Robinette noted the county has recently completed “major capital projects for schools and Richmond Community College” by way of a $25 million bond referendum for education. In addition, Robinette said the state Department of Transportation “has invested millions of dollars in highway improvement projects in Richmond County during the last 15 years, and the city of Rockingham and Richmond County have expended millions of dollars on expansion of water and wastewater infrastructure, development of industrial parks, shell buildings and other financial incentives to attract industry to our area.”

Robinette then compared Richmond County, population 46,639, to the city of Raleigh (431,746) and Wake County (974,289).

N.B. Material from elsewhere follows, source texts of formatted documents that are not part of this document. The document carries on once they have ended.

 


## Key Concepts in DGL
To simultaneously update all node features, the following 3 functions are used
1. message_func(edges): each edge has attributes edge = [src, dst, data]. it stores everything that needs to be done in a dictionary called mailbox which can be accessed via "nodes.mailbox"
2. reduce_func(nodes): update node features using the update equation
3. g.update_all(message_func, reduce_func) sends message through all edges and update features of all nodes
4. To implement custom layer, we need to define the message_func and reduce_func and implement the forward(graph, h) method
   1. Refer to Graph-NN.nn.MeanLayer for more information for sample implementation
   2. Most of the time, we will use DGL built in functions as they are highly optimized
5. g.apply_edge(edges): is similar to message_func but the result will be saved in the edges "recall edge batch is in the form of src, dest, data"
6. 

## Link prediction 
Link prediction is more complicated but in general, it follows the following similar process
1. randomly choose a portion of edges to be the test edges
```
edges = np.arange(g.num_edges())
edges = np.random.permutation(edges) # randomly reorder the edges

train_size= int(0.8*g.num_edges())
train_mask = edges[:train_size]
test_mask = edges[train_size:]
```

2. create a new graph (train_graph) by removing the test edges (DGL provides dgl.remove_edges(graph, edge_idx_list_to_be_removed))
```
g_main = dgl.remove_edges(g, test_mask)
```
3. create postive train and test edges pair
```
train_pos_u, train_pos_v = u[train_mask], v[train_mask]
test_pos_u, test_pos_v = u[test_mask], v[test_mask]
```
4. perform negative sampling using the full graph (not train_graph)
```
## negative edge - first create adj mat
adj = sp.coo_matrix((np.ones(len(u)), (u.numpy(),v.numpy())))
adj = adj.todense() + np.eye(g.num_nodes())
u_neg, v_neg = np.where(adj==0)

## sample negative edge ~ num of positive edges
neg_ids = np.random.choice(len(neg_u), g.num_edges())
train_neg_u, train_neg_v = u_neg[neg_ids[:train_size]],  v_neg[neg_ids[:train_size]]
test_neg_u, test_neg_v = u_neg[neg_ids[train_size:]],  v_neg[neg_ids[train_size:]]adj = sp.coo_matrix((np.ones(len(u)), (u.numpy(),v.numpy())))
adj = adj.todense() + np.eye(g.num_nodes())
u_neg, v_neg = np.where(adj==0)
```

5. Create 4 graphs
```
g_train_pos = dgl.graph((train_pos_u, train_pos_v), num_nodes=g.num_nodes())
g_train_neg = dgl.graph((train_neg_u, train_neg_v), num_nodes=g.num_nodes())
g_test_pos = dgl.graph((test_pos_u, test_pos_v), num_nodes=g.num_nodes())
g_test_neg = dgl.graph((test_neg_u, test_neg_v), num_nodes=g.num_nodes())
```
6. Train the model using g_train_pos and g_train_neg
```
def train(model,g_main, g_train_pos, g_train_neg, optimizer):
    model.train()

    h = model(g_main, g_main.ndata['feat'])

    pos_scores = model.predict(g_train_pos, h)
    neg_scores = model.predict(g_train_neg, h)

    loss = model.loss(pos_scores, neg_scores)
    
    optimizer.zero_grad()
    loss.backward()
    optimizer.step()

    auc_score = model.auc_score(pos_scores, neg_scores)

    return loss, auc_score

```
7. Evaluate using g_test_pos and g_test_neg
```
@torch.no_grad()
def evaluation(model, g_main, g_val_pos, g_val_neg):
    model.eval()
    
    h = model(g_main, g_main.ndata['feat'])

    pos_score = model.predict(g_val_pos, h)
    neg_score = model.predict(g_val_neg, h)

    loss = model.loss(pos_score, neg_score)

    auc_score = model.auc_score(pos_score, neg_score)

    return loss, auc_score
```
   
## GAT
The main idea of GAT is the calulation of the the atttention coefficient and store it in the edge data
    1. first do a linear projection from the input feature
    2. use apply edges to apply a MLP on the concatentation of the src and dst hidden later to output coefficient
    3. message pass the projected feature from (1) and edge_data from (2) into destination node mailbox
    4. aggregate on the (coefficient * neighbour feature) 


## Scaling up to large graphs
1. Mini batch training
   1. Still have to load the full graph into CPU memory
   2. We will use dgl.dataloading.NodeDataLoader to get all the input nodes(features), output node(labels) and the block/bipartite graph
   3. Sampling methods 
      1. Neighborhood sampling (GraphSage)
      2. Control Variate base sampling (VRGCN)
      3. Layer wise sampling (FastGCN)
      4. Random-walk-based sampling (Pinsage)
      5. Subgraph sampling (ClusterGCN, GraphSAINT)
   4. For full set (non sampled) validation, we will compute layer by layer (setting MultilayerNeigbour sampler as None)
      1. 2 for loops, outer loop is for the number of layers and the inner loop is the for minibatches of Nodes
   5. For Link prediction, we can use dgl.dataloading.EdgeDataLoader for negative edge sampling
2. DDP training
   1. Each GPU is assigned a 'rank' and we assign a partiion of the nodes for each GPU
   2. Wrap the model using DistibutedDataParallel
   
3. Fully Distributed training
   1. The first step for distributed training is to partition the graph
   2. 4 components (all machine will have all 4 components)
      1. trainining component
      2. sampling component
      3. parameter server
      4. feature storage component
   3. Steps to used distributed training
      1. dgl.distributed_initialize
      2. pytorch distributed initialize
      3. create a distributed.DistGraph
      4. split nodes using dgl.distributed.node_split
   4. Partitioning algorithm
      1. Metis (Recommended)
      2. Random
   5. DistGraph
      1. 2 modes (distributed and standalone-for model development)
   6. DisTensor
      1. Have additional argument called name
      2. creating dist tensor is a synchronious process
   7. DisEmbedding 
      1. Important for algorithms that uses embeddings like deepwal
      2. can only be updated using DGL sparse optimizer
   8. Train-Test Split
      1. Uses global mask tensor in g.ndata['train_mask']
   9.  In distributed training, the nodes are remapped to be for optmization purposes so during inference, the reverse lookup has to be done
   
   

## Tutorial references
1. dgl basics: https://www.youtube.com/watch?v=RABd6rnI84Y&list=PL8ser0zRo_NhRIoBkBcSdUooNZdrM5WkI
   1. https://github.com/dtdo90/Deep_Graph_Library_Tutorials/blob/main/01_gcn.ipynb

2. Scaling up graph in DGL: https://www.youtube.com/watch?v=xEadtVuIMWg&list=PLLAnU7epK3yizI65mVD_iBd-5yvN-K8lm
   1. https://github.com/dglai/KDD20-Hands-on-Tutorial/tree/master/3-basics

“I realize that metropolitan areas are not faced with the challenge of budget restraints created by low growth and limited resources to fund quality of life projects once the mandated programs of local government have been budgeted,” Robientte wrote. “Unfortunately, rural, low wealth counties like Richmond County do not have the luxury of abundant recreational, entertainment, and cultural resources that our urban counties enjoy, but an additional one-quarter percent sales tax could certainly provide revenue that would help Richmond County to move the needle in a positive direction to ensure future growth and development.”